Ratings Event Sample Clauses

Ratings Event. Upon the occurrence of a Ratings Event (as defined below) Party A has not, within 10 days after such rating withdrawal or downgrade (unless, within 10 days after such withdrawal or downgrade, each such Swap Rating Agency has reconfirmed the rating of the Swap Certificates which was in effect immediately prior to such withdrawal or downgrade (determined without regard to any financial guaranty insurance policy, if applicable), unless the rating of the Swap Certificates were changed due to a circumstance other than the withdrawal or downgrading of Party A's (or its Credit Support Provider's) rating), complied with one of the solutions listed below, then an Additional Termination Event shall have occurred with respect to Party A and Party A shall be the sole Affected Party with respect to such Additional Termination Event.
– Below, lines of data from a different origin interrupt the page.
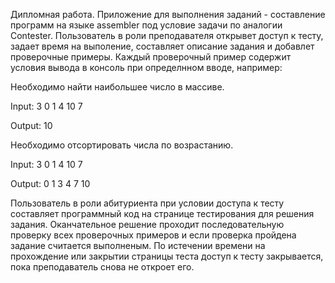 Дипломная работа. Приложение для выполнения заданий - составление программ на языке assembler под условие задачи по аналогии Contester. Пользователь в роли преподавателя открывет доступ к тесту, задает время на выполение, составляет описание задания и добавлет проверочные примеры. Каждый проверочный пример содержит условия вывода в консоль при определнном вводе, например:

Необходимо найти наибольшее число в массиве. 

Input: 3 0 1 4 10 7

Output: 10

Необходимо отсортировать числа по возрастанию. 

Input: 3 0 1 4 10 7

Output: 0 1 3 4 7 10

Пользователь в роли абитуриента при условии доступа к тесту составляет программный код на странице тестирования для решения задания. Оканчательное решение проходит последовательную проверку всех проверочных примеров и если проверка пройдена задание считается выполненым. По истечении времени на прохождение или закрытии страницы теста доступ к тесту закрывается, пока преподаватель снова не откроет его.


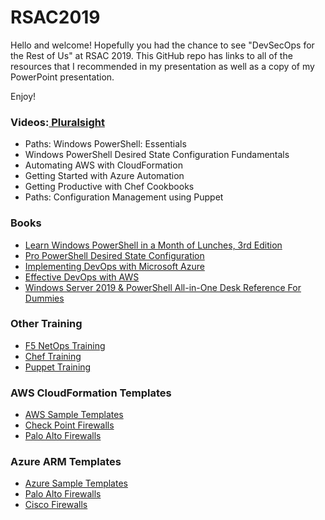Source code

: # RSAC2019

Hello and welcome!
Hopefully you had the chance to see "DevSecOps for the Rest of Us" at RSAC 2019. This GitHub repo has links to all of the resources that I recommended in my presentation as well as a copy of my PowerPoint presentation.

Enjoy!

<h3>Videos:<a href="https://www.pluralsight.com"> Pluralsight</a></h3>
<ul>
  <li>Paths: Windows PowerShell: Essentials</li>
  <li>Windows PowerShell Desired State Configuration Fundamentals</li>
  <li>Automating AWS with CloudFormation</li>
  <li>Getting Started with Azure Automation</li>
  <li>Getting Productive with Chef Cookbooks</li>
  <li>Paths: Configuration Management using Puppet</li>
</ul>

<h3>Books</h3>
<ul>
  <li><a href="https://www.amazon.com/Learn-Windows-PowerShell-Month-Lunches/dp/1617294160/ref=sr_1_1?crid=3OZ2VGYVGQKDZ&keywords=powershell+in+a+month+of+lunches&qid=1551936577&s=gateway&sprefix=powershell+in+a+mon%2Caps%2C546&sr=8-1">Learn Windows PowerShell in a Month of Lunches, 3rd Edition</a></li>
  <li><a href="https://www.amazon.com/PowerShell-Desired-State-Configuration-Depth/dp/1484234820/ref=sr_1_fkmrnull_1?crid=DVRYDGR5Y28H&keywords=pro+powershell+desired+state+configuration&qid=1551936660&s=gateway&sprefix=pro+powershell%2Caps%2C207&sr=8-1-fkmrnull">Pro PowerShell Desired State Configuration</a></li>
  <li><a href="https://www.amazon.com/Implementing-DevOps-Microsoft-Azure-Mitesh/dp/1787127028/ref=tmm_pap_swatch_0?_encoding=UTF8&qid=1551936723&sr=8-2-fkmrnull">Implementing DevOps with Microsoft Azure</a></li>
  <li><a href="https://www.amazon.com/Effective-DevOps-AWS-incredible-productivity/dp/1786466813/ref=sr_1_fkmrnull_1?crid=9PZWI2J3Z01&keywords=effective+devops+with+aws&qid=1551936778&s=gateway&sprefix=effective+devops+with%2Caps%2C216&sr=8-1-fkmrnull">Effective DevOps with AWS</a></li>
  <li><a href="https://www.amazon.com/Windows-Server-2019-PowerShell-Dummies/dp/1119560713/ref=sr_1_4?keywords=windows+server+2019&qid=1551936826&s=gateway&sr=8-4">Windows Server 2019 & PowerShell All-in-One Desk Reference For Dummies</a></li>
</ul>

<h3>Other Training</h3>
<ul>
  <li><a href="https://f5.com/education/super-netops-training">F5 NetOps Training</a></li>
  <li><a href="https://learn.chef.io/#/">Chef Training</a></li>
  <li><a href="https://learn.puppet.com/category/self-paced-training">Puppet Training</a></li>
</ul>

<h3>AWS CloudFormation Templates</h3>
<ul>
  <li><a href="https://aws.amazon.com/cloudformation/aws-cloudformation-templates/">AWS Sample Templates</a></li>
  <li><a href="https://supportcenter.checkpoint.com/supportcenter/portal?eventSubmit_doGoviewsolutiondetails=&solutionid=sk111013">Check Point Firewalls</a></li>
  <li><a href="https://github.com/PaloAltoNetworks/aws">Palo Alto Firewalls</a></li>
</ul>

<h3>Azure ARM Templates</h3>
<ul>
  <li><a href="https://azure.microsoft.com/en-us/resources/templates/">Azure Sample Templates</a></li>
  <li><a href="https://github.com/PaloAltoNetworks/azure">Palo Alto Firewalls</a></li>
  <li><a href="https://github.com/cisco-security/public-cloud">Cisco Firewalls</a></li>
</ul>
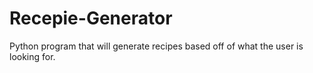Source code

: # Recepie-Generator
Python program that will generate recipes based off of what the user is looking for.
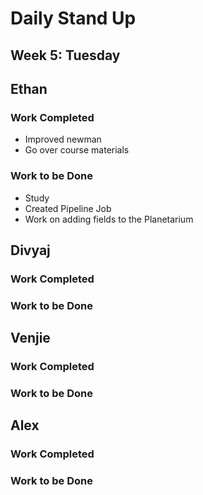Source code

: # Daily Stand Up
## Week 5: Tuesday

## Ethan

### Work Completed

- Improved newman
- Go over course materials

### Work to be Done

- Study
- Created Pipeline Job
- Work on adding fields to the Planetarium

## Divyaj

### Work Completed



### Work to be Done



## Venjie

### Work Completed



### Work to be Done



## Alex

### Work Completed



### Work to be Done

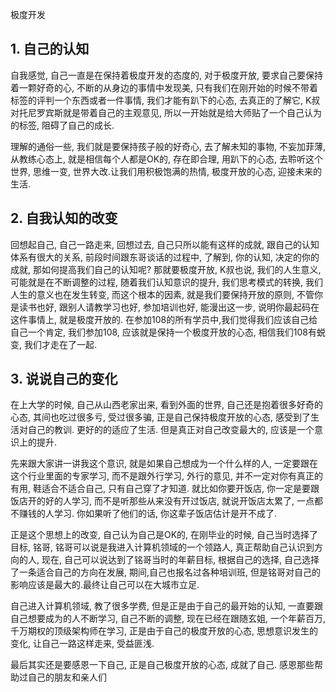 

极度开发

## 1. 自己的认知

自我感觉, 自己一直是在保持着极度开发的态度的, 对于极度开放, 要求自己要保持着一颗好奇的心, 不断的从身边的事情中发现美, 只有我们在刚开始的时候不带着标签的评判一个东西或者一件事情, 我们才能有趴下的心态, 去真正的了解它, K叔对托尼罗宾斯就是带着自己的主观意见, 所以一开始就是给大师贴了一个自己认为的标签, 阻碍了自己的成长. 

理解的通俗一些, 我们就是要保持孩子般的好奇心, 去了解未知的事物, 不妄加菲薄, 从教练心态上, 就是相信每个人都是OK的, 存在即合理, 用趴下的心态, 去聆听这个世界, 思维一变, 世界大改.让我们用积极饱满的热情, 极度开放的心态, 迎接未来的生活.

## 2. 自我认知的改变

回想起自己, 自己一路走来, 回想过去, 自己只所以能有这样的成就, 跟自己的认知体系有很大的关系, 前段时间跟东哥谈话的过程中, 了解到, 你的认知, 决定的你的成就, 那如何提高我们自己的认知呢? 那就要极度开放, K叔也说, 我们的人生意义, 可能就是在不断调整的过程, 随着我们认知意识的提升, 我们思考模式的转换, 我们人生的意义也在发生转变, 而这个根本的因素, 就是我们要保持开放的原则, 不管你是读书也好, 跟别人请教学习也好, 参加培训也好, 能漫出这一步, 说明你最起码在这件事情上, 就是极度开放的. 在参加108的所有学员中,我们觉得我们应该自己给自己一个肯定, 我们参加108, 应该就是保持一个极度开放的心态, 相信我们108有蜕变, 我们才走在了一起.

## 3. 说说自己的变化

在上大学的时候, 自己从山西老家出来, 看到外面的世界, 自己还是抱着很多好奇的心态, 其间也吃过很多亏, 受过很多骗, 正是自己保持极度开放的心态, 感受到了生活对自己的教训. 更好的的适应了生活. 但是真正对自己改变最大的, 应该是一个意识上的提升.

先来跟大家讲一讲我这个意识, 就是如果自己想成为一个什么样的人, 一定要跟在这个行业里面的专家学习, 而不是跟外行学习, 外行的意见, 并不一定对你有真正的有用, 鞋适合不适合自己, 只有自己穿了才知道. 就比如你要开饭店, 你一定是要跟饭店开的好的人学习, 而不是听那些从来没有开过饭店, 就说开饭店太累了, 一点都不赚钱的人学习. 你如果听了他们的话, 你这辈子饭店估计是开不成了.

正是这个思想上的改变, 自己认为自己是OK的, 在刚毕业的时候, 自己当时选择了目标, 铭哥, 铭哥可以说是我进入计算机领域的一个领路人, 真正帮助自己认识到方向的人, 现在, 自己可以说达到了铭哥当时的年薪目标, 根据自己的选择, 自己选择了一条适合自己的方向在发展, 期间,自己也报名过各种培训班, 但是铭哥对自己的影响应该是最大的.最终让自己可以在大城市立足.

自己进入计算机领域, 教了很多学费, 但是正是由于自己的最开始的认知, 一直要跟自己想要成为的人不断学习, 自己不断的调整, 现在已经在跟随玄姐, 一个年薪百万, 千万期权的顶级架构师在学习, 正是由于自己的极度开放的心态, 思想意识发生的变化, 让自己一路这样走来, 受益匪浅.

最后其实还是要感恩一下自己, 正是自己极度开放的心态, 成就了自己. 感恩那些帮助过自己的朋友和亲人们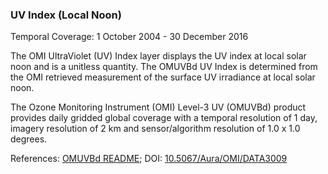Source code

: ### UV Index (Local Noon)
Temporal Coverage: 1 October 2004 - 30 December 2016

The OMI UltraViolet (UV) Index layer displays the UV index at local solar noon and is a unitless quantity. The OMUVBd UV Index is determined from the OMI retrieved measurement of the surface UV irradiance at local solar noon.  

The Ozone Monitoring Instrument (OMI) Level-3 UV (OMUVBd) product provides daily gridded global coverage with a temporal resolution of 1 day, imagery resolution of 2 km and sensor/algorithm resolution of 1.0 x 1.0 degrees.

References: [OMUVBd README](https://acdisc.gesdisc.eosdis.nasa.gov/data/Aura_OMI_Level3/OMUVBd.003/doc/OMUVB_L3d_readme.pdf); DOI: [10.5067/Aura/OMI/DATA3009](https://disc.gsfc.nasa.gov/datacollection/OMUVBd_V003.html)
It shall be a ratings event ("Ratings Event") if at any time after the date hereof Party A shall fail to satisfy the Swap Counterparty Ratings Threshold. Swap Counterparty Ratings Threshold shall mean that both (A) the unsecured, long-term senior debt obligations of Party A (or its Credit Support Provider) are rated at least "BBB-" by S&P, and (B) either (i) the unsecured, long-term senior debt obligations of Party A (or its Credit Support Provider) are rated at least "A2" by Moody's (including if such rating is on watch for possible downgrade) and the unsecured, short-term debt obligations of Party A (or its Credit Support Provider) are rated at least "P-1" by Moody's (including if such rating is on watch for possible downgrade) or (ii) if Party A (or its Credit Support Provider) does not have a short-term rating from Moody's, the unsecured, long-term senior debt obligations of Party A (or its Credit Support Provider) are rated at least "A1" by Moody's (including if such rating is on watch for possible downgrade).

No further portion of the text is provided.